Alabaster Houses
by Lara McLaughlin
Wye Knot Books

"...the heart's capacity to be broken is infinite, because its most enduring characteristic is not its fragility, but its resilience."

Debut novelist Lara McLaughlin soars out of the gate with her tale of entanglement, grief, guilt and familial anguish. The story follows Jane Pepper, whose teenage daughter, Amy, dies unexpectedly while battling leukemia. A year later Jane remains shattered by the knowledge that Amy's death was not due to disease; she alone knows the true cause.

Meanwhile, she begins editing the memoir of Riva Hakim, an internationally known photographer who is dying of cancer. Riva's late husband, Per, was Amy's biological father. Riva learned of the affair and resulting child only days before Amy's death, as Jane desperately sought a bone marrow match from Per.

McLaughlin expertly juxtaposes the present day with Jane's personal flashbacks and Riva's memoir, which recounts her childhood and young adulthood marked by deep familial strife, with a Jewish mother and Muslim father who took widely divergent approaches to life and faith.
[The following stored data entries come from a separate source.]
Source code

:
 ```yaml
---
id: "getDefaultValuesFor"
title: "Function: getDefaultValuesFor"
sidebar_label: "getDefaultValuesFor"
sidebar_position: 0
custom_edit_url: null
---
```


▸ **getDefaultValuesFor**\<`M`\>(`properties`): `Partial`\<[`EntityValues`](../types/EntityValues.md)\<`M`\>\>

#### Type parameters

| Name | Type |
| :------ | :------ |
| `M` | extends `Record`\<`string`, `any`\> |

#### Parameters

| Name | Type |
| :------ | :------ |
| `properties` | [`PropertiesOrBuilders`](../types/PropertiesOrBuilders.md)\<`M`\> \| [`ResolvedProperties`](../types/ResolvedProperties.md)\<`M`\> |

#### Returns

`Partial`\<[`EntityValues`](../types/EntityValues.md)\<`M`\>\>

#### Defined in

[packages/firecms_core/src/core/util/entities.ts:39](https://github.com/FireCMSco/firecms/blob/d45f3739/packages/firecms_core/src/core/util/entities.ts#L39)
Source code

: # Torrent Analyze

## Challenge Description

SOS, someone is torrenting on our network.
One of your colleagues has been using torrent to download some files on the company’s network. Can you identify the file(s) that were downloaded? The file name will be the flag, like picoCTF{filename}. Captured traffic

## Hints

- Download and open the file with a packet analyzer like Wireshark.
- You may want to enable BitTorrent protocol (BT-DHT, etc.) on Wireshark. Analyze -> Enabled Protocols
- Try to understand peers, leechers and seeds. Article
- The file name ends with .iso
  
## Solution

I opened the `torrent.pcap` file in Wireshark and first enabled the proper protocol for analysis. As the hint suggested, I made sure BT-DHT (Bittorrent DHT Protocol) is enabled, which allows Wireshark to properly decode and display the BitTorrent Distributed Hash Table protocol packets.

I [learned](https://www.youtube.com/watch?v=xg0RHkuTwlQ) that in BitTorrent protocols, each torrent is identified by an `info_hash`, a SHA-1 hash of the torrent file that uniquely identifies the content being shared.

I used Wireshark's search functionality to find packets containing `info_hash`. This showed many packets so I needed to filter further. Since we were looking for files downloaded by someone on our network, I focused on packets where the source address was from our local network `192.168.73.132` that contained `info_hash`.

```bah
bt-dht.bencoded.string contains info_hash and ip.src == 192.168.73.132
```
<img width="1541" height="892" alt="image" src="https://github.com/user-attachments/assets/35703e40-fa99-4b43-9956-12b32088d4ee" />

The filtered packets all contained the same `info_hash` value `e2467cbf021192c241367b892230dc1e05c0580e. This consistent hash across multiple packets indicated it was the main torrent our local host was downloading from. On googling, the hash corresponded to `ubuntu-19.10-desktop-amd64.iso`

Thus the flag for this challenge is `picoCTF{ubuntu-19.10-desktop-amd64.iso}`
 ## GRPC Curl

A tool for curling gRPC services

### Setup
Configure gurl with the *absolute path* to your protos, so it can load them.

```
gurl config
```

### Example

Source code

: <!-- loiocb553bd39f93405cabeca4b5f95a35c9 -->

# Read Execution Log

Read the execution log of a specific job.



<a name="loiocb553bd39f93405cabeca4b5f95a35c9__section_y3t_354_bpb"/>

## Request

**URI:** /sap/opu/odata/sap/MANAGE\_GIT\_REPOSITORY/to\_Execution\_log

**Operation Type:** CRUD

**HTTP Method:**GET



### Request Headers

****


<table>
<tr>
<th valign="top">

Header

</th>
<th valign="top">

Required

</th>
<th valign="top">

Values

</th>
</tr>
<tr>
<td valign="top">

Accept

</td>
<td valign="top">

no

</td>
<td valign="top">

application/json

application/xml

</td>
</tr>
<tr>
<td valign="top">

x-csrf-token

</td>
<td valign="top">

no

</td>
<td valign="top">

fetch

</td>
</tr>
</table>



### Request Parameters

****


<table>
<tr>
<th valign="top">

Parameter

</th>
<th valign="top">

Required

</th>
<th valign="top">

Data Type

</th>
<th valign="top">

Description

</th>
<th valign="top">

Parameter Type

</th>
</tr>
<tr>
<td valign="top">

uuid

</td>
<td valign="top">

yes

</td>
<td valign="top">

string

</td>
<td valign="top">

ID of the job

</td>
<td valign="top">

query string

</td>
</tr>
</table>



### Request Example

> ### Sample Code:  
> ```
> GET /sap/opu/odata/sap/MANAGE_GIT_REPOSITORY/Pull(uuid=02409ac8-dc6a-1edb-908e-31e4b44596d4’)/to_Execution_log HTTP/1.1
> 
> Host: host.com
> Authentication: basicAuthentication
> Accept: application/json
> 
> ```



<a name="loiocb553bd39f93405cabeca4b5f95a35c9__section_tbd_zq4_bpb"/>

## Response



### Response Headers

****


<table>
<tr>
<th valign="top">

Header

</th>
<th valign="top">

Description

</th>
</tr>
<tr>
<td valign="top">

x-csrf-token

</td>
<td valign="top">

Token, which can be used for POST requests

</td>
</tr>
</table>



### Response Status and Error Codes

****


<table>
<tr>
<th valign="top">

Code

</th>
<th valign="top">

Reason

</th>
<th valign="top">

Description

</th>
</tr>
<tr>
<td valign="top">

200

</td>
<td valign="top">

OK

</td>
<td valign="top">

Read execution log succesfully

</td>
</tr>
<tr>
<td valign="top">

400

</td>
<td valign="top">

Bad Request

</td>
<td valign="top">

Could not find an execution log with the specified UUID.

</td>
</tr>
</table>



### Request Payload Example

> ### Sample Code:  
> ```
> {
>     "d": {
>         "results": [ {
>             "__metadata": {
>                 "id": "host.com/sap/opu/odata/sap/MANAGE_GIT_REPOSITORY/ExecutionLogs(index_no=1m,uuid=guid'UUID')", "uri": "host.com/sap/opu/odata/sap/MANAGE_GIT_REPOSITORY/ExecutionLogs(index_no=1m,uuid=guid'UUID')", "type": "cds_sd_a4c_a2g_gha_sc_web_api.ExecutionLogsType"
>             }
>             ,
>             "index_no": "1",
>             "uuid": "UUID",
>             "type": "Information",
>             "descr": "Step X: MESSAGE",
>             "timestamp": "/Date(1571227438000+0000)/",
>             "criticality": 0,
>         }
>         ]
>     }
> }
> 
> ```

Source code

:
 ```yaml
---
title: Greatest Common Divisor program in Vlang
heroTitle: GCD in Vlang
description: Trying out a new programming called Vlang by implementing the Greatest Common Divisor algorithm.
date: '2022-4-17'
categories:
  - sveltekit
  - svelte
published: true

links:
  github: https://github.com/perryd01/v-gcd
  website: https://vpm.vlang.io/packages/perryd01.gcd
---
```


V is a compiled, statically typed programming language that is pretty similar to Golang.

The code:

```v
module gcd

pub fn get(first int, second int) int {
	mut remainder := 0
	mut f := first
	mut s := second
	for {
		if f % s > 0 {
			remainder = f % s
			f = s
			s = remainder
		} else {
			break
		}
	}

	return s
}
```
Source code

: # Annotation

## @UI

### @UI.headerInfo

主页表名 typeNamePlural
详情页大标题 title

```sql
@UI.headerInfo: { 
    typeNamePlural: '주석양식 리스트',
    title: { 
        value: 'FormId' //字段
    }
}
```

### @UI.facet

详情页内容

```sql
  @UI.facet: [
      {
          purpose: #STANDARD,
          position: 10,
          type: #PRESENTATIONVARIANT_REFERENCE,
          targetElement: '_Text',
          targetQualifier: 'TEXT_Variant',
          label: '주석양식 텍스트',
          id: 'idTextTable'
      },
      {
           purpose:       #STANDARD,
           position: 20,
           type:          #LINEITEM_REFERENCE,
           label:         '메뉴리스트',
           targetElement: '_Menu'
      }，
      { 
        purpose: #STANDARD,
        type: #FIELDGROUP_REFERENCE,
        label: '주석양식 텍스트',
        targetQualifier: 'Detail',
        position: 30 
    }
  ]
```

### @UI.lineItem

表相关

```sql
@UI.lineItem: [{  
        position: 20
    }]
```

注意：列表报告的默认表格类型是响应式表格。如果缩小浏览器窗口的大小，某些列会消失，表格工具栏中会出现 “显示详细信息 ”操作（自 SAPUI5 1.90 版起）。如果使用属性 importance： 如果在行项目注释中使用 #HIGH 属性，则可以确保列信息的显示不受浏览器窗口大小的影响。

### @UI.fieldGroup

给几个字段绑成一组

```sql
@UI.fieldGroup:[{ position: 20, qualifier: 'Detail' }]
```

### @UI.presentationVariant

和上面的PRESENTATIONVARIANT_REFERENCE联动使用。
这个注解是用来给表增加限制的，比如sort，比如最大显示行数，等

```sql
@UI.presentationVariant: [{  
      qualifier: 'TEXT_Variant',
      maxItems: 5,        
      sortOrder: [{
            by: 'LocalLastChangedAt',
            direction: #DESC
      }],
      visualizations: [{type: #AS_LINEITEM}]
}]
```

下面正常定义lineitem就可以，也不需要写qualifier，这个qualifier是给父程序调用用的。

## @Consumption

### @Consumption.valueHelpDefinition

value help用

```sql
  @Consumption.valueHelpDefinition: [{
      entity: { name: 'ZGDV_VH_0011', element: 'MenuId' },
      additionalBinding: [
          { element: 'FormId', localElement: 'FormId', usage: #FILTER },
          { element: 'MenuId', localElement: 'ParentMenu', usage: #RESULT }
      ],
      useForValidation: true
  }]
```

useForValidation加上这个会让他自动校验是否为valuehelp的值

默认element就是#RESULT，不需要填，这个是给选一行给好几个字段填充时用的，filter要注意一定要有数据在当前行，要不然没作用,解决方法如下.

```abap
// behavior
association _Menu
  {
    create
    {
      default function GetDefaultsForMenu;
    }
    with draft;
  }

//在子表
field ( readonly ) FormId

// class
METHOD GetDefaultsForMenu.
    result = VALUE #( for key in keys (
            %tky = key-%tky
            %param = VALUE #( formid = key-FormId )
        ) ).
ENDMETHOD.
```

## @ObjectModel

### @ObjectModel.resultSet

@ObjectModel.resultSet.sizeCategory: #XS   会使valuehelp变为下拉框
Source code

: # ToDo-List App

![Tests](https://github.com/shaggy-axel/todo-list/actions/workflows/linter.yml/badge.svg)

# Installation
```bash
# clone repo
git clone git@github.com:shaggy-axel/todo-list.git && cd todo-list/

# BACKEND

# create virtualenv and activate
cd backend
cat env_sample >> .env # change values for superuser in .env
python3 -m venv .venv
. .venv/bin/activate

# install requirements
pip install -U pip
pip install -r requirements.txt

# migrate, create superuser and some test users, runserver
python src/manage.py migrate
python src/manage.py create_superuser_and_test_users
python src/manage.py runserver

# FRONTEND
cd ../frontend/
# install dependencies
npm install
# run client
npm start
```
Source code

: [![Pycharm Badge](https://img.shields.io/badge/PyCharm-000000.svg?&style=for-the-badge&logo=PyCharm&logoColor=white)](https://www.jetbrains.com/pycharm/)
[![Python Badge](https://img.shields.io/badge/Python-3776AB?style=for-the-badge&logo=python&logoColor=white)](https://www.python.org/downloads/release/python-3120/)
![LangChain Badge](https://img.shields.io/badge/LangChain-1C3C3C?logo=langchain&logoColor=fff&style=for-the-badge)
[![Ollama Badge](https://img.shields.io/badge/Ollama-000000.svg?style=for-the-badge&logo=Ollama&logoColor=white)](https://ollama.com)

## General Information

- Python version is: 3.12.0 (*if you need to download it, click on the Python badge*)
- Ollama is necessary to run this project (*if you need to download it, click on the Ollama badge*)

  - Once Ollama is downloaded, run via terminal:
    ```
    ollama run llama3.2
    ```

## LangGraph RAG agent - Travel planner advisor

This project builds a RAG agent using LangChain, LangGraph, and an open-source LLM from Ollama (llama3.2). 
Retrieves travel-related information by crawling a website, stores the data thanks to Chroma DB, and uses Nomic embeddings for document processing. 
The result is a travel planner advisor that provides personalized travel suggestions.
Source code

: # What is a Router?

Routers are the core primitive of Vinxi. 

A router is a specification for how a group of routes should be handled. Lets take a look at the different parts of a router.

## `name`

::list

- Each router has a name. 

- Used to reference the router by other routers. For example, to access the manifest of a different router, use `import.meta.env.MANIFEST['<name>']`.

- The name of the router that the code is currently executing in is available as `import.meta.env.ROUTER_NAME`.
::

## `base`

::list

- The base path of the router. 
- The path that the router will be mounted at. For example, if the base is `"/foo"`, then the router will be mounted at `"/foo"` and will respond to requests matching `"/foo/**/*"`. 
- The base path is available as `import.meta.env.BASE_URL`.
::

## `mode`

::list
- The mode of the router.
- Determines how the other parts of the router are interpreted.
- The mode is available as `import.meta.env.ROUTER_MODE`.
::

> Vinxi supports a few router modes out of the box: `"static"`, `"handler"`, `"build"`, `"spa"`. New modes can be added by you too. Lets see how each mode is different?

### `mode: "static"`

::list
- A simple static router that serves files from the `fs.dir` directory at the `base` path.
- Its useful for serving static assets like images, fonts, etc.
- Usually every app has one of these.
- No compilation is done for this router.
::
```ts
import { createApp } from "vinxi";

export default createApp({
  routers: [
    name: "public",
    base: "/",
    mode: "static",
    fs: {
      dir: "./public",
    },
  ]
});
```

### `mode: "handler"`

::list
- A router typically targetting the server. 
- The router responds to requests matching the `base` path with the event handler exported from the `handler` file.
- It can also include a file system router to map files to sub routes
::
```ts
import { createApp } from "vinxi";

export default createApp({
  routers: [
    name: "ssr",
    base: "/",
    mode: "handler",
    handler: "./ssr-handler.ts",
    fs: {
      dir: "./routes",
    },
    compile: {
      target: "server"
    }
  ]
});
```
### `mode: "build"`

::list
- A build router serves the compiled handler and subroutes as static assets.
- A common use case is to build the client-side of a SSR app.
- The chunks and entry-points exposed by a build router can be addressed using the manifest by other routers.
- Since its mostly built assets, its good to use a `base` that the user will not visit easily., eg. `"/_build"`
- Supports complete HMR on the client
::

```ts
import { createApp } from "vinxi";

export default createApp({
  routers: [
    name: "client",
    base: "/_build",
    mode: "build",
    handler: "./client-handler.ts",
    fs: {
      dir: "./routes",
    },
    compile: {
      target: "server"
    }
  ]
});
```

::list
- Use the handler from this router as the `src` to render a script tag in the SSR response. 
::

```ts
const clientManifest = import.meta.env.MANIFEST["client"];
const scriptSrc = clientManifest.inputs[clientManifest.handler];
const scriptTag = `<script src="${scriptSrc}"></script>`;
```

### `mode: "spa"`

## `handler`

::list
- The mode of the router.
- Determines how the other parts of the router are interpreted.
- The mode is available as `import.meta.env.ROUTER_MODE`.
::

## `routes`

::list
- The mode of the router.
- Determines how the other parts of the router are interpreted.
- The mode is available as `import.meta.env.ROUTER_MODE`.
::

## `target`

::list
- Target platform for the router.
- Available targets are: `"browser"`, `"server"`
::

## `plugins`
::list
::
Riva and Jane's shared link to Per and Jane's own marriage, that has imploded since Amy's death, lend weighty drama.

Ultimately, the unlikely friendship helps the women heal. McLaughlin skillfully weaves their lives into one shared puzzle; each has pain to unload, wisdom to offer and insights to gain. McLaughlin does a particularly excellent job of keeping Amy's cause of death close to her chest, not tipping her hand until the final pages. Only on a second reading do a few, well obscured hints pop out. A wrenching search for peace and absolution, by a talented new writer.